News

FBI busts Kent man for allegedly leading major oxycodone distribution ring

A federal grand jury indicted a 43-year-old Kent man as a ringleader for allegedly distributing thousands of oxycodone painkilling pills that led to the arrests of two dozen people Tuesday by more than 100 federal and local law enforcement agents across the Puget Sound and Northern California.

The arrests are the culmination of a two-year investigation by the Seattle Safe Streets Task Force, operated by the FBI and Seattle Police Department, according to a Department of Justice media release. The defendants will make their initial appearance Tuesday in U.S. District Court in Seattle.

Members of the ring would frequently travel to Northern California to pick up 2,000 to 5,000 percocet (oxycodone) pills per trip, according to the criminal complaints and indictment. The ring, led by Herman J. Roche, of Kent, would then sell the pills throughout the Puget Sound region.

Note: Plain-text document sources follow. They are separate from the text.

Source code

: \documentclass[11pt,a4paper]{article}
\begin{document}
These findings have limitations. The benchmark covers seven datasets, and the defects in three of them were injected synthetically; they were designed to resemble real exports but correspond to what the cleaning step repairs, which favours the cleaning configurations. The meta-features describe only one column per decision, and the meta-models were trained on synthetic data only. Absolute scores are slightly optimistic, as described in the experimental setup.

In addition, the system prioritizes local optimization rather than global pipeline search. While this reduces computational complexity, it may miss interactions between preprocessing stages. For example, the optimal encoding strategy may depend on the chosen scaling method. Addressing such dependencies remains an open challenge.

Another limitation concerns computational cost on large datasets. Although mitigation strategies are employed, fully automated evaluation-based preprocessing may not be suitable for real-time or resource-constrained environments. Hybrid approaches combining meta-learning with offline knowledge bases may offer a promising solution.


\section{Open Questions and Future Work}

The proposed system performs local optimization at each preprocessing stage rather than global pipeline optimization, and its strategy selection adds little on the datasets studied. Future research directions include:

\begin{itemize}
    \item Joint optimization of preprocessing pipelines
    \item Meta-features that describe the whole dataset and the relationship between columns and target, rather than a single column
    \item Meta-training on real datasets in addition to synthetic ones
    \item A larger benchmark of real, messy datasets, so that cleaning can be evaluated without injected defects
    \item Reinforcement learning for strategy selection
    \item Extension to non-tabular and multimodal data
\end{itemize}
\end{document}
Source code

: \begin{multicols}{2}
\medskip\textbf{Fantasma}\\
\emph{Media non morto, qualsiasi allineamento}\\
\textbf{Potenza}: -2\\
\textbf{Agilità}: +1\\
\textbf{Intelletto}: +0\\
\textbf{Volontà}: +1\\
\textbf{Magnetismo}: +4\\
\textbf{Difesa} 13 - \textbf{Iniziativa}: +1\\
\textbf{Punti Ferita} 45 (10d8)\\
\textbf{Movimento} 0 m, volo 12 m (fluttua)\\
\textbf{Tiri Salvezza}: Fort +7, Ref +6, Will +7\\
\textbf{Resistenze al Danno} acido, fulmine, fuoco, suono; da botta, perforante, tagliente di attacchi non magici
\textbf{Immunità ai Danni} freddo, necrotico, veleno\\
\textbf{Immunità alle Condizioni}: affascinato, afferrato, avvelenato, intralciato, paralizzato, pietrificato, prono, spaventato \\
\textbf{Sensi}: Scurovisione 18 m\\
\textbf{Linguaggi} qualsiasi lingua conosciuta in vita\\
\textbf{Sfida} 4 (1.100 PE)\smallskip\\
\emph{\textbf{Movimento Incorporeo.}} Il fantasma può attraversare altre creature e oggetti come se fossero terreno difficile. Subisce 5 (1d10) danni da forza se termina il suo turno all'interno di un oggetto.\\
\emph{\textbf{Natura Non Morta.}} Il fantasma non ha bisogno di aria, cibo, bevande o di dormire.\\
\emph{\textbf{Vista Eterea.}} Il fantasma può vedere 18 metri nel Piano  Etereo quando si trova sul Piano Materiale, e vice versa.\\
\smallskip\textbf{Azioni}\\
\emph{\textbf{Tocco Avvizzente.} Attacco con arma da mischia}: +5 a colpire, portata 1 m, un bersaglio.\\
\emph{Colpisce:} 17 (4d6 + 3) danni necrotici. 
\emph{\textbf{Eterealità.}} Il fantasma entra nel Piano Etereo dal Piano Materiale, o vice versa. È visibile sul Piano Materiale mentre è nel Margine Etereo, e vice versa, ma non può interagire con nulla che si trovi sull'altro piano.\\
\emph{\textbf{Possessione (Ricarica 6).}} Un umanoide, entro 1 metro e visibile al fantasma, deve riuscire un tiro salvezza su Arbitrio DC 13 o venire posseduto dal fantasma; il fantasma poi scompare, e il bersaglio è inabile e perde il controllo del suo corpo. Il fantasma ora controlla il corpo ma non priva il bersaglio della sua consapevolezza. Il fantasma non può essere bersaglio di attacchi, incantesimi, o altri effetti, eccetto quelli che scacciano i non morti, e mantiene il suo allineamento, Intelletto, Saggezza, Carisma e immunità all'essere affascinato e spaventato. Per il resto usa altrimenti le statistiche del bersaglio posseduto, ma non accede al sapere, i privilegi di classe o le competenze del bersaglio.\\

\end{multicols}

“Prescription drug abuse is a growing threat in our community, with terrible consequences,” said U.S. Attorney Jenny A. Durkan in the media release.  “This drug ring was feeding addiction with thousands of pills trafficked from California. They lined their pockets by destroying the lives and families of so many in our community.”

The investigation into the organized criminal group involved confidential informants as well as court-authorized wiretaps of three phones belonging to Roche. Agents in California arrested defendants who were the source of supply for the drugs.

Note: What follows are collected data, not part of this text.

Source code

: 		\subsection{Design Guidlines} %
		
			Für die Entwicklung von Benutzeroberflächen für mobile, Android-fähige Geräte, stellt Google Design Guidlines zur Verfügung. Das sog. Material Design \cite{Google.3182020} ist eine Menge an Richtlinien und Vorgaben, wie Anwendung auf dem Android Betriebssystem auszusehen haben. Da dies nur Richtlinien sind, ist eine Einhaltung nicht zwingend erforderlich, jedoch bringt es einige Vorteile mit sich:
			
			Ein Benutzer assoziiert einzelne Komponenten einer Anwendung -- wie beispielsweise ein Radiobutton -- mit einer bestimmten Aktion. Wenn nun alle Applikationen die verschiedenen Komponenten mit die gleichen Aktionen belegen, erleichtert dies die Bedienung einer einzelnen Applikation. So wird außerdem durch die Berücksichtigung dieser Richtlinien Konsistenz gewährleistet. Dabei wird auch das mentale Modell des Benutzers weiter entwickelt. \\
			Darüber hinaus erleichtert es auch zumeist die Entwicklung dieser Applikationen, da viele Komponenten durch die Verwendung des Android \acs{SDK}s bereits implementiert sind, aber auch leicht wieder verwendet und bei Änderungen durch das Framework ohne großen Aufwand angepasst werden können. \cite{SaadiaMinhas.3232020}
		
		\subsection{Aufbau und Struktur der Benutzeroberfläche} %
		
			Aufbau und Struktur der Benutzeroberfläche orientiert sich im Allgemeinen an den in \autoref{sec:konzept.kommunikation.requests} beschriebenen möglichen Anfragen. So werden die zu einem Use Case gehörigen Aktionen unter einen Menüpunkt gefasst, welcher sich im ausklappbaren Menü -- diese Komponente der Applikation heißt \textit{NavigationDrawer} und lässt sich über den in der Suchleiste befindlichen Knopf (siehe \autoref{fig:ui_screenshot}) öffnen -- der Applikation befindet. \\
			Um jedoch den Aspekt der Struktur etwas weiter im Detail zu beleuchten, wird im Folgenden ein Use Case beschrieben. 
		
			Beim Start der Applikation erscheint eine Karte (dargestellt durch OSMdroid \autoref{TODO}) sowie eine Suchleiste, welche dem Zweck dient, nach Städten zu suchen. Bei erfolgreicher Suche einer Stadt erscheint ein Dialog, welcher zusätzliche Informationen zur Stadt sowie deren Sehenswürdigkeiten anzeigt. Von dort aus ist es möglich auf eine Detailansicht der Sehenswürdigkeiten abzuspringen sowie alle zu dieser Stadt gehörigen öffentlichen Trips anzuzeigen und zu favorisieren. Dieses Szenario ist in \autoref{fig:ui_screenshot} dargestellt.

“Drugs tear at the inner fabric of our community in countless ways,” said FBI Special Agent-in-Charge Laura M. Laughlin. “They bring violence to our streets. They waste young lives and wreak havoc on families. They drain the resources of our health care systems.

"This joint investigation with the Seattle Police Department focused not only on taking harmful drugs off the streets, but on dismantling the organization behind them. The FBI is committed to preventing criminal enterprises from continuing to damage our community.”

In addition to Roche, those indicted for investigation of conspiracy to distribute controlled substances include:

Robert M. Kearney JR., 40, of Stockton, Calif.

Shaunte M. Anthony, 34, of Oakland, Calif.

Ruchell Gilbert, 38, of Renton

Brandy N. Butler, 34, of Seattle

Nickole E. Martin, 25, of Kent

Jason R. Lee, 26, of Seattle

Rahman Johnson, 35, of Kent

Saxton F. Mason, 35, of Seattle

Ernest J. Ellison, 47, of Seattle

Demonta M. Henry, 24, of Kent

Vincent L. Fields, 44, of Tacoma

Corey A. Brown, 39, of Seattle

Clarence D. Williams, 32, of Seattle

Joseph D. Roche, 46, of Seattle

Thomas D. Lee, 45, of Seattle

David L. Potts, 48, of Spanaway

Curium L. Hurley, 29, of Tukwila

Conspiracy to distribute controlled substances is punishable by up to 20 years in prison and a $1 million fine.

The investigation was part of an Organized Crime and Drug Enforcement Task Force (OCDETF) investigation, providing supplemental federal funding to the federal and state agencies involved.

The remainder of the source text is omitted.